EXERCISE INSTRUCTIONS: Transcribe all the data, leaving each word as it is.

[Records from a data collection]
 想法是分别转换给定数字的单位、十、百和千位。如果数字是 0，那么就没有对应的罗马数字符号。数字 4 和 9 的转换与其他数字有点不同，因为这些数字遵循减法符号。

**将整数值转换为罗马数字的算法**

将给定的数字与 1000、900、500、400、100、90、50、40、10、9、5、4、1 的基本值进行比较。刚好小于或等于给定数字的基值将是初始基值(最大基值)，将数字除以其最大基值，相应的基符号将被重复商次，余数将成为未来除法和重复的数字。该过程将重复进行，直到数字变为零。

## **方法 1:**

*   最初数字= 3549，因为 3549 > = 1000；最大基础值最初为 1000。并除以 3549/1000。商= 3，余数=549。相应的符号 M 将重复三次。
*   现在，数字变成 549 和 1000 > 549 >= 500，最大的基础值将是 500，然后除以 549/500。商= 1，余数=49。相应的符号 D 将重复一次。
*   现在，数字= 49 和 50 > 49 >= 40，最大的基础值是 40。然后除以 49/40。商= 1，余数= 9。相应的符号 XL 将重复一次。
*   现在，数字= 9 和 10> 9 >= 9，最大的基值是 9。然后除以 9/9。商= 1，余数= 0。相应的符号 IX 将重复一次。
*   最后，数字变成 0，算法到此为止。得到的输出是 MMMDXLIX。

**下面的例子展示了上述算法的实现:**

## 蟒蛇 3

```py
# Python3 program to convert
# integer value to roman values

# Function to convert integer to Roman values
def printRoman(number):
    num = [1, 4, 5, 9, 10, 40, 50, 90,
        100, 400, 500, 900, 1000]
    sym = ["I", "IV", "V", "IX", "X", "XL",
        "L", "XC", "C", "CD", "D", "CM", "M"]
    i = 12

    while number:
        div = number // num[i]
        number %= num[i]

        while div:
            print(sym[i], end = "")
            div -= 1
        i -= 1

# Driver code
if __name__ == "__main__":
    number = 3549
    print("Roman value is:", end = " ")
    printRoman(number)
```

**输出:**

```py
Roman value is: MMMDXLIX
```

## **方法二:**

TASK ANSWER:
 想法是分别转换给定数字的单位、十、百和千位。如果数字是 0，那么就没有对应的罗马数字符号。数字 4 和 9 的转换与其他数字有点不同，因为这些数字遵循减法符号。

**将整数值转换为罗马数字的算法**

将给定的数字与 1000、900、500、400、100、90、50、40、10、9、5、4、1 的基本值进行比较。刚好小于或等于给定数字的基值将是初始基值(最大基值)，将数字除以其最大基值，相应的基符号将被重复商次，余数将成为未来除法和重复的数字。该过程将重复进行，直到数字变为零。

## **方法 1:**

*   最初数字= 3549，因为 3549 > = 1000；最大基础值最初为 1000。并除以 3549/1000。商= 3，余数=549。相应的符号 M 将重复三次。
*   现在，数字变成 549 和 1000 > 549 >= 500，最大的基础值将是 500，然后除以 549/500。商= 1，余数=49。相应的符号 D 将重复一次。
*   现在，数字= 49 和 50 > 49 >= 40，最大的基础值是 40。然后除以 49/40。商= 1，余数= 9。相应的符号 XL 将重复一次。
*   现在，数字= 9 和 10> 9 >= 9，最大的基值是 9。然后除以 9/9。商= 1，余数= 0。相应的符号 IX 将重复一次。
*   最后，数字变成 0，算法到此为止。得到的输出是 MMMDXLIX。

**下面的例子展示了上述算法的实现:**

## 蟒蛇 3

```py
# Python3 program to convert
# integer value to roman values

# Function to convert integer to Roman values
def printRoman(number):
    num = [1, 4, 5, 9, 10, 40, 50, 90,
        100, 400, 500, 900, 1000]
    sym = ["I", "IV", "V", "IX", "X", "XL",
        "L", "XC", "C", "CD", "D", "CM", "M"]
    i = 12

    while number:
        div = number // num[i]
        number %= num[i]

        while div:
            print(sym[i], end = "")
            div -= 1
        i -= 1

# Driver code
if __name__ == "__main__":
    number = 3549
    print("Roman value is:", end = " ")
    printRoman(number)
```

**输出:**

```py
Roman value is: MMMDXLIX
```

## **方法二:**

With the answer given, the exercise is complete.